Don't worry. This is not one of those knitting blogs that veers off into recipes because the blogger can't think of anything knitting-related to write about. I'm not talking about pasta today. Instead, I'm making spaghetti of my Handstrikket sleeve - again.

To recap: I decided a couple of months ago to remake this authentic, handknitted Norwegian cardigan my mother gave me 35 years ago. The label wording became my project name: Handstrikket. My plan is to keep the fair isle motifs but knit the garment in updated colors and in my current (much, much larger) size. My first thought was to use the Ditto cardigan I made last year as the basic pattern, but instead I re-created the cardigan using Sweater Wizard to ensure the finished garment's fit. After much whining, I completed the bottom of sweater, a huge (no pun intended) undertaking in stockinette stitch.

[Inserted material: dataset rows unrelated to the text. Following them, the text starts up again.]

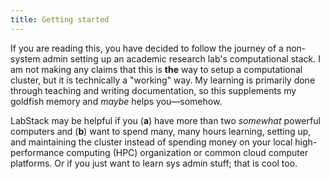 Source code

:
 ```yaml
---
title: Getting started
---
```


If you are reading this, you have decided to follow the journey of a non-system admin setting up an academic research lab's computational stack.
I am not making any claims that this is **the** way to setup a computational cluster, but it is technically a "working" way.
My learning is primarily done through teaching and writing documentation, so this supplements my goldfish memory and _maybe_ helps you&mdash;somehow.

LabStack may be helpful if you (**a**) have more than two _somewhat_ powerful computers and (**b**) want to spend many, many hours learning, setting up, and maintaining the cluster instead of spending money on your local high-performance computing (HPC) organization or common cloud computer platforms.
Or if you just want to learn sys admin stuff; that is cool too.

I was thrilled to move on to the sleeves, but I've now knitted them twice, been incredibly disappointed both times, and unraveled them both with gusto and disgust (aka disgusto?). Hence, I present photographic evidence of the spaghetti that resulted from the sleeve being destroyed yet again.

If at first you don't succeed, try, try again, right?

Guess so.  If you guys weren't watching me, this whole project would be in a plastic Safeway bag buried in the back of the closet. So thank you for making me feel like I have to work through this rather than abandon ship. Believe me, I'd rather be swimming in the Caribbean than trudging through this cardigan! Or knitting something - anything! - else.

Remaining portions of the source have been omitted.